*** Begin section ***

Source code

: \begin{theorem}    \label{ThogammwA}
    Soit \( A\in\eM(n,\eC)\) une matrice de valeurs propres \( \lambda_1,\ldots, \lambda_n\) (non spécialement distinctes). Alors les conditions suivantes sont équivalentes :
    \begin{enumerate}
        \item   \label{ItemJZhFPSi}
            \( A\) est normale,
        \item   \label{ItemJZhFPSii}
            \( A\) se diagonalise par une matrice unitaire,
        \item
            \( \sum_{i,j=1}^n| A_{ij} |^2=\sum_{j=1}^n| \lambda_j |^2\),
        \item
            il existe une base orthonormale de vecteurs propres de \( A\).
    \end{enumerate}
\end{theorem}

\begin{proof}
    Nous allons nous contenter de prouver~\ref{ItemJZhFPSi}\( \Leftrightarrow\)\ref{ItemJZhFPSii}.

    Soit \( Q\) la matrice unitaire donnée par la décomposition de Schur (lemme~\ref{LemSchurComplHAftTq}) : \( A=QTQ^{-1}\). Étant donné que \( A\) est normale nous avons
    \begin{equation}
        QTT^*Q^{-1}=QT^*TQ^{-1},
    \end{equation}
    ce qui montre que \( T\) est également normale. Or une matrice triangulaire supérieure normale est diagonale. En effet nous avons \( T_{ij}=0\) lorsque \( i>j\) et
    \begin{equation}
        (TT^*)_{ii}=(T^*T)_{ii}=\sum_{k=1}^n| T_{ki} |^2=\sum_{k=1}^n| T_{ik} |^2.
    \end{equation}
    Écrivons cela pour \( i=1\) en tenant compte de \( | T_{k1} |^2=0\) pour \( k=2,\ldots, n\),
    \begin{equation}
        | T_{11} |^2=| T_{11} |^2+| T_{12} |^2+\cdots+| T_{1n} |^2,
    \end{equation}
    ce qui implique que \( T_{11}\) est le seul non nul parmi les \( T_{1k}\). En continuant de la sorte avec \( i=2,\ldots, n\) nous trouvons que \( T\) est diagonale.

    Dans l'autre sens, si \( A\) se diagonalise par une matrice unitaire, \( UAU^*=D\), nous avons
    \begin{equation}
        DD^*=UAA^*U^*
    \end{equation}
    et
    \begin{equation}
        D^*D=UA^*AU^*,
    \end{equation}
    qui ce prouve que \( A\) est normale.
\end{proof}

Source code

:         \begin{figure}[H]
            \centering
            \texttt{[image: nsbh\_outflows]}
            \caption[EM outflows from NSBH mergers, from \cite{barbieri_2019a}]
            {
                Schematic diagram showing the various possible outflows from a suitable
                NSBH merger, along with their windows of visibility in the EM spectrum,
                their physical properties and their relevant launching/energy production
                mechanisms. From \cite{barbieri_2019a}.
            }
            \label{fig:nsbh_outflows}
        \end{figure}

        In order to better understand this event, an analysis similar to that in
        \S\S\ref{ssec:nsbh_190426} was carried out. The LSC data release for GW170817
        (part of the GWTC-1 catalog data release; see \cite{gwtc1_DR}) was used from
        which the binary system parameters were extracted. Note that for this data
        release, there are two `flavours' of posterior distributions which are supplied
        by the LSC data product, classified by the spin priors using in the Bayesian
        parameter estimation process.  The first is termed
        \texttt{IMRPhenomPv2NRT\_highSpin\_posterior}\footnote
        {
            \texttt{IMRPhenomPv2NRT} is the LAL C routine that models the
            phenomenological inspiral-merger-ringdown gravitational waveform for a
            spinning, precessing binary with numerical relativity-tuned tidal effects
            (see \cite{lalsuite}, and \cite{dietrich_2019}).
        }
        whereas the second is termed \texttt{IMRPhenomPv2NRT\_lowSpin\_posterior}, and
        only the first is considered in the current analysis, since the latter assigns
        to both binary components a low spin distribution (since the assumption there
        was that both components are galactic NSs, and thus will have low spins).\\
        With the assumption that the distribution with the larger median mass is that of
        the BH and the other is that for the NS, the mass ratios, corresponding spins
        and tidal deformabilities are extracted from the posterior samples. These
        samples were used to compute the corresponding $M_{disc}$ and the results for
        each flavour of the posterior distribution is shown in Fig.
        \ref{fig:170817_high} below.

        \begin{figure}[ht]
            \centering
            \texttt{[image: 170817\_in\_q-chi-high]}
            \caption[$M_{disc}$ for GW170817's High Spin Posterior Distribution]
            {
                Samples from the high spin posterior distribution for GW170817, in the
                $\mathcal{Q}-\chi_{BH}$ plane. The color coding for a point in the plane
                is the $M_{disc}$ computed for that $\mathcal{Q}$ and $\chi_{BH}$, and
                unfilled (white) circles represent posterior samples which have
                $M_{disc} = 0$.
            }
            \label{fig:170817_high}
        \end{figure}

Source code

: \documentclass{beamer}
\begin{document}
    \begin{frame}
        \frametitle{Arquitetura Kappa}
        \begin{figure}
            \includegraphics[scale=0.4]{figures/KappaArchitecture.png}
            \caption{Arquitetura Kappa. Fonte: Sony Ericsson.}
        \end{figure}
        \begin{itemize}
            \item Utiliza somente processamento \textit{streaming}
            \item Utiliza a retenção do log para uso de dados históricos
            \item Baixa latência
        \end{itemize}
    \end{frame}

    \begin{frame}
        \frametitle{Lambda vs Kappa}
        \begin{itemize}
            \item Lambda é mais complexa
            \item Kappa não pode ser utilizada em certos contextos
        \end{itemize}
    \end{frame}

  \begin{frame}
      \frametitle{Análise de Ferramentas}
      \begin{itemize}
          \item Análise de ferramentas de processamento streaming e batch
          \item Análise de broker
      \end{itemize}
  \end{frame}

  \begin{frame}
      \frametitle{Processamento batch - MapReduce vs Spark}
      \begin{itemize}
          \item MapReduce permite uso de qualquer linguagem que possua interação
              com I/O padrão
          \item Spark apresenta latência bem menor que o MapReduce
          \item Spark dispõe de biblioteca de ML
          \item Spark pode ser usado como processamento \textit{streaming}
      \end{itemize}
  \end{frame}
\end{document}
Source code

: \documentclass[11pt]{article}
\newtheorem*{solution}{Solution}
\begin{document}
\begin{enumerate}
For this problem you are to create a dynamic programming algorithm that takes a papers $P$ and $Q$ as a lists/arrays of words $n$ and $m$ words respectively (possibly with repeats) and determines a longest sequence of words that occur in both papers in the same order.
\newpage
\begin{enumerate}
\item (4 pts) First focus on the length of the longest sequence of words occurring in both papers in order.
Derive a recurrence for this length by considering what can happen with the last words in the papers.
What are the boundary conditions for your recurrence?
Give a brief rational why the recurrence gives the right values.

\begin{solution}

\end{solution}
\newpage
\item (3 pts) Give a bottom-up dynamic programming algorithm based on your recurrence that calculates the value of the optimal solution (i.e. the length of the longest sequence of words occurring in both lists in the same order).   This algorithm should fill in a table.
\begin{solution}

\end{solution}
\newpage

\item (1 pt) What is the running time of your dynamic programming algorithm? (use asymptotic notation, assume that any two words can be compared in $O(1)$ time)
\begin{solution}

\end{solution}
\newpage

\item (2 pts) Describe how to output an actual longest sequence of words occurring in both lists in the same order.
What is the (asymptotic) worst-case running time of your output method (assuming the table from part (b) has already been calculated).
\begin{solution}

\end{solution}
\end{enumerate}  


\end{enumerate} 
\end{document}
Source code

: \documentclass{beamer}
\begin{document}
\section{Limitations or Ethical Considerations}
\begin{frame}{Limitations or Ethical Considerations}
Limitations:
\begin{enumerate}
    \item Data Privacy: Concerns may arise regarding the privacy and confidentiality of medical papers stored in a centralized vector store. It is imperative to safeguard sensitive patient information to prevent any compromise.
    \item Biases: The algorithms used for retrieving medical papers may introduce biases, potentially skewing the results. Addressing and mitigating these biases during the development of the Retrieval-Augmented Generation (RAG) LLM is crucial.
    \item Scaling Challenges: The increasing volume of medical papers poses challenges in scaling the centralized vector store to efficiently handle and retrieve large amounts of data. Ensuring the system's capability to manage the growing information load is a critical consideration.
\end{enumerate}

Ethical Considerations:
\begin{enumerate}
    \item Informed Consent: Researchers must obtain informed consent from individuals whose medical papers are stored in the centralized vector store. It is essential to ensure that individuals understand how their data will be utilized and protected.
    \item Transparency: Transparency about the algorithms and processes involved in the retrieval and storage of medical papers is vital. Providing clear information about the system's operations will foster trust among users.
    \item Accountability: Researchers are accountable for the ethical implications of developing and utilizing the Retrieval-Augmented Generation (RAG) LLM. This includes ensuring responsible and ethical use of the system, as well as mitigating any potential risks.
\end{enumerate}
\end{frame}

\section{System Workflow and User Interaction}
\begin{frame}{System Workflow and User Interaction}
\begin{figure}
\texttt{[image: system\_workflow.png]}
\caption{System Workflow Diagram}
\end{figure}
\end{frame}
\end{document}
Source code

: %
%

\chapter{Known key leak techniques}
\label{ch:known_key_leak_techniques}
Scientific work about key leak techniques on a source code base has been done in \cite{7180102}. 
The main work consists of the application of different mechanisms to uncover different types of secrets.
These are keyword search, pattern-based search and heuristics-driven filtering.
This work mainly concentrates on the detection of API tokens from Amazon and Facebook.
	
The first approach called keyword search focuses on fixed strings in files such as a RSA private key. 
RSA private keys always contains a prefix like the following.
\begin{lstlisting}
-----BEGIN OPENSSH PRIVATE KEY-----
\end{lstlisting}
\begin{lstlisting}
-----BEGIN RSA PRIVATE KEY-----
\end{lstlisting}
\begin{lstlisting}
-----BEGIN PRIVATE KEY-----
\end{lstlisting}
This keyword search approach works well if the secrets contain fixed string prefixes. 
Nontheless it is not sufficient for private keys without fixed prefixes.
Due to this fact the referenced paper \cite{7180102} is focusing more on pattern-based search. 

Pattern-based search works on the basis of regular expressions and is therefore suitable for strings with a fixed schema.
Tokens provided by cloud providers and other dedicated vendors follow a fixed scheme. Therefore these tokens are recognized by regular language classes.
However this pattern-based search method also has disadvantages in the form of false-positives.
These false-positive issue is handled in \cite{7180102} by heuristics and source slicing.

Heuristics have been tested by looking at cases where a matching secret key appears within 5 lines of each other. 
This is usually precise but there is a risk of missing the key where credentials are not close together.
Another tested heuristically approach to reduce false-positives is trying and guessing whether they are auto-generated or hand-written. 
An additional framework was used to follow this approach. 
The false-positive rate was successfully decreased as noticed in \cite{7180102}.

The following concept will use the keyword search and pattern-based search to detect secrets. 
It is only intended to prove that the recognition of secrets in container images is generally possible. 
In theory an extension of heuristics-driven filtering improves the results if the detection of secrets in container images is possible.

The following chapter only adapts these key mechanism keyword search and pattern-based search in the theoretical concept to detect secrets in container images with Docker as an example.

*** End section ***

### TASK TO CARRY OUT
What lines above contain the word "Augmented"? Please copy each one.

### SOLUTION TO THE EXERCISE
    \item Biases: The algorithms used for retrieving medical papers may introduce biases, potentially skewing the results. Addressing and mitigating these biases during the development of the Retrieval-Augmented Generation (RAG) LLM is crucial.
    \item Accountability: Researchers are accountable for the ethical implications of developing and utilizing the Retrieval-Augmented Generation (RAG) LLM. This includes ensuring responsible and ethical use of the system, as well as mitigating any potential risks.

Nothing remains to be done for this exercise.